## [Exercise details]
Leave out the images and return all the data word for word.

(Recorded data)
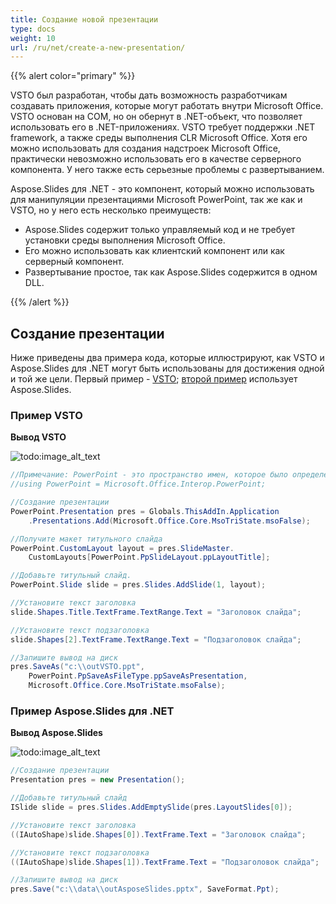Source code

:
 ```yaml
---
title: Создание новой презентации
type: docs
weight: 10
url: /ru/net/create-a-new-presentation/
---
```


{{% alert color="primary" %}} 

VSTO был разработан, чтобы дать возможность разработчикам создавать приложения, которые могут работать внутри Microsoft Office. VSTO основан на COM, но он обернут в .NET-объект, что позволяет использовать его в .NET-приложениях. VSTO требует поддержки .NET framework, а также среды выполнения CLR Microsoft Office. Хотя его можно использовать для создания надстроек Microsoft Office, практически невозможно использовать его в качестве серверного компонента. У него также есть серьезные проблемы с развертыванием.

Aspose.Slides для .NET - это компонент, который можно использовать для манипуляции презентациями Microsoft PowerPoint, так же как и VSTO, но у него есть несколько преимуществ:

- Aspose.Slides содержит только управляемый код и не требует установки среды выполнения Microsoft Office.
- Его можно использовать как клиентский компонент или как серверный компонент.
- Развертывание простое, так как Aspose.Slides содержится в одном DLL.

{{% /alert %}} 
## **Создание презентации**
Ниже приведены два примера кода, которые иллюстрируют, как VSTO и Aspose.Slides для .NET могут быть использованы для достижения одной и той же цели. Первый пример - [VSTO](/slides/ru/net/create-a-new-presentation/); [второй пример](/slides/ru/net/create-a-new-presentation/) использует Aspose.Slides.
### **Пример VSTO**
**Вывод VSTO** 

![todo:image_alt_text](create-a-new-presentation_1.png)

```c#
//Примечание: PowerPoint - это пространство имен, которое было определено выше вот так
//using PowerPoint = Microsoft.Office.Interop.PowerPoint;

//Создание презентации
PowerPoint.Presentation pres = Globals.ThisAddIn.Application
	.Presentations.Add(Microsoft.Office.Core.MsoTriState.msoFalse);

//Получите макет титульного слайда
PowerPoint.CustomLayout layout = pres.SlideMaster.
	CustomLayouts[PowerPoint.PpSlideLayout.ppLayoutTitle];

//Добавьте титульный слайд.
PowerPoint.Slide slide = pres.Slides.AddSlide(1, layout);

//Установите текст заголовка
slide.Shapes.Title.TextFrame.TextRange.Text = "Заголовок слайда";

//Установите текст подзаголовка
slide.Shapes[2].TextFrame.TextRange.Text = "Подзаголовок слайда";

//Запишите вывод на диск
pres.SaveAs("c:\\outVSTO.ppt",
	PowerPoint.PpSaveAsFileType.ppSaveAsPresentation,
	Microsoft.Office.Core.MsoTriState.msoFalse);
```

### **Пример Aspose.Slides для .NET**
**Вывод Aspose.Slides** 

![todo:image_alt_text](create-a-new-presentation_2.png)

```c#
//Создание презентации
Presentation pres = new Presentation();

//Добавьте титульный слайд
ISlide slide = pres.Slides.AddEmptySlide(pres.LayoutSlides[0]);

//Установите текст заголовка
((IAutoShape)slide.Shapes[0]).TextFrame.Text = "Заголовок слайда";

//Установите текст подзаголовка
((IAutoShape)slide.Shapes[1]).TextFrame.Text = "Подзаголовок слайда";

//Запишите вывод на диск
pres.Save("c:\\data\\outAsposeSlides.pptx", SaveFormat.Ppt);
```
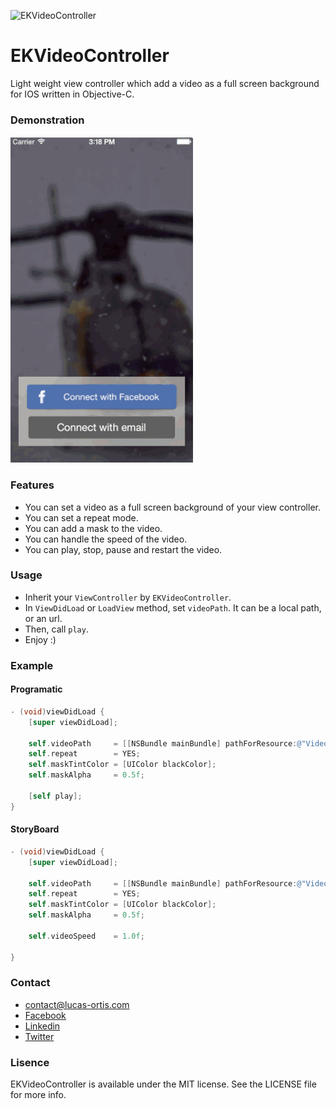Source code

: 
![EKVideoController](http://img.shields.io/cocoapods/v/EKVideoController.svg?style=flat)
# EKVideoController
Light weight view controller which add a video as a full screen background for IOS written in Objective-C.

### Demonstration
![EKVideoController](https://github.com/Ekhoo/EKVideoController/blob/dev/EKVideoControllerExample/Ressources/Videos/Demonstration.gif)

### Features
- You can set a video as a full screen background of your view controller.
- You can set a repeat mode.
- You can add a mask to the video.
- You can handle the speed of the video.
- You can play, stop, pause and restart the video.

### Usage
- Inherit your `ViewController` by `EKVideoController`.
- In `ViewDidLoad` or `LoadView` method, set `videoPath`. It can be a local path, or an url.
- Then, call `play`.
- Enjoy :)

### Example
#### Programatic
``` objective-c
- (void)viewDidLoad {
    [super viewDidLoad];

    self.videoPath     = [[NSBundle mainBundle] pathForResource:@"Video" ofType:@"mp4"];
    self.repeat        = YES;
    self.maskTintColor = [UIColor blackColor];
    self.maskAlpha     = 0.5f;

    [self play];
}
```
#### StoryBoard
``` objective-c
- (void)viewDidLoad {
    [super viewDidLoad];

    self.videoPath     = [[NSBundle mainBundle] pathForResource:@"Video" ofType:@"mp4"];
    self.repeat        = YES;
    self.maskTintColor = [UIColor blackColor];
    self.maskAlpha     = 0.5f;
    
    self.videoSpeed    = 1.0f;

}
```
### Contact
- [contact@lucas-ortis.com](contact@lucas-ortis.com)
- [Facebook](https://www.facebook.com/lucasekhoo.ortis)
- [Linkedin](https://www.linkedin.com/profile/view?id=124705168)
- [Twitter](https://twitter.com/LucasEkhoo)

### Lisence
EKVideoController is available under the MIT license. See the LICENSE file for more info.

## [Response]
Source code

:
 ```yaml
---
title: Создание новой презентации
type: docs
weight: 10
url: /ru/net/create-a-new-presentation/
---
```


{{% alert color="primary" %}} 

VSTO был разработан, чтобы дать возможность разработчикам создавать приложения, которые могут работать внутри Microsoft Office. VSTO основан на COM, но он обернут в .NET-объект, что позволяет использовать его в .NET-приложениях. VSTO требует поддержки .NET framework, а также среды выполнения CLR Microsoft Office. Хотя его можно использовать для создания надстроек Microsoft Office, практически невозможно использовать его в качестве серверного компонента. У него также есть серьезные проблемы с развертыванием.

Aspose.Slides для .NET - это компонент, который можно использовать для манипуляции презентациями Microsoft PowerPoint, так же как и VSTO, но у него есть несколько преимуществ:

- Aspose.Slides содержит только управляемый код и не требует установки среды выполнения Microsoft Office.
- Его можно использовать как клиентский компонент или как серверный компонент.
- Развертывание простое, так как Aspose.Slides содержится в одном DLL.

{{% /alert %}} 
## **Создание презентации**
Ниже приведены два примера кода, которые иллюстрируют, как VSTO и Aspose.Slides для .NET могут быть использованы для достижения одной и той же цели. Первый пример - [VSTO](/slides/ru/net/create-a-new-presentation/); [второй пример](/slides/ru/net/create-a-new-presentation/) использует Aspose.Slides.
### **Пример VSTO**
**Вывод VSTO** 

![todo:image_alt_text](create-a-new-presentation_1.png)

```c#
//Примечание: PowerPoint - это пространство имен, которое было определено выше вот так
//using PowerPoint = Microsoft.Office.Interop.PowerPoint;

//Создание презентации
PowerPoint.Presentation pres = Globals.ThisAddIn.Application
	.Presentations.Add(Microsoft.Office.Core.MsoTriState.msoFalse);

//Получите макет титульного слайда
PowerPoint.CustomLayout layout = pres.SlideMaster.
	CustomLayouts[PowerPoint.PpSlideLayout.ppLayoutTitle];

//Добавьте титульный слайд.
PowerPoint.Slide slide = pres.Slides.AddSlide(1, layout);

//Установите текст заголовка
slide.Shapes.Title.TextFrame.TextRange.Text = "Заголовок слайда";

//Установите текст подзаголовка
slide.Shapes[2].TextFrame.TextRange.Text = "Подзаголовок слайда";

//Запишите вывод на диск
pres.SaveAs("c:\\outVSTO.ppt",
	PowerPoint.PpSaveAsFileType.ppSaveAsPresentation,
	Microsoft.Office.Core.MsoTriState.msoFalse);
```

### **Пример Aspose.Slides для .NET**
**Вывод Aspose.Slides** 

![todo:image_alt_text](create-a-new-presentation_2.png)

```c#
//Создание презентации
Presentation pres = new Presentation();

//Добавьте титульный слайд
ISlide slide = pres.Slides.AddEmptySlide(pres.LayoutSlides[0]);

//Установите текст заголовка
((IAutoShape)slide.Shapes[0]).TextFrame.Text = "Заголовок слайда";

//Установите текст подзаголовка
((IAutoShape)slide.Shapes[1]).TextFrame.Text = "Подзаголовок слайда";

//Запишите вывод на диск
pres.Save("c:\\data\\outAsposeSlides.pptx", SaveFormat.Ppt);
```
Source code

: 
![EKVideoController](http://img.shields.io/cocoapods/v/EKVideoController.svg?style=flat)
# EKVideoController
Light weight view controller which add a video as a full screen background for IOS written in Objective-C.

### Demonstration
![EKVideoController](https://github.com/Ekhoo/EKVideoController/blob/dev/EKVideoControllerExample/Ressources/Videos/Demonstration.gif)

### Features
- You can set a video as a full screen background of your view controller.
- You can set a repeat mode.
- You can add a mask to the video.
- You can handle the speed of the video.
- You can play, stop, pause and restart the video.

### Usage
- Inherit your `ViewController` by `EKVideoController`.
- In `ViewDidLoad` or `LoadView` method, set `videoPath`. It can be a local path, or an url.
- Then, call `play`.
- Enjoy :)

### Example
#### Programatic
``` objective-c
- (void)viewDidLoad {
    [super viewDidLoad];

    self.videoPath     = [[NSBundle mainBundle] pathForResource:@"Video" ofType:@"mp4"];
    self.repeat        = YES;
    self.maskTintColor = [UIColor blackColor];
    self.maskAlpha     = 0.5f;

    [self play];
}
```
#### StoryBoard
``` objective-c
- (void)viewDidLoad {
    [super viewDidLoad];

    self.videoPath     = [[NSBundle mainBundle] pathForResource:@"Video" ofType:@"mp4"];
    self.repeat        = YES;
    self.maskTintColor = [UIColor blackColor];
    self.maskAlpha     = 0.5f;
    
    self.videoSpeed    = 1.0f;

}
```
### Contact
- [contact@lucas-ortis.com](contact@lucas-ortis.com)
- [Facebook](https://www.facebook.com/lucasekhoo.ortis)
- [Linkedin](https://www.linkedin.com/profile/view?id=124705168)
- [Twitter](https://twitter.com/LucasEkhoo)

### Lisence
EKVideoController is available under the MIT license. See the LICENSE file for more info.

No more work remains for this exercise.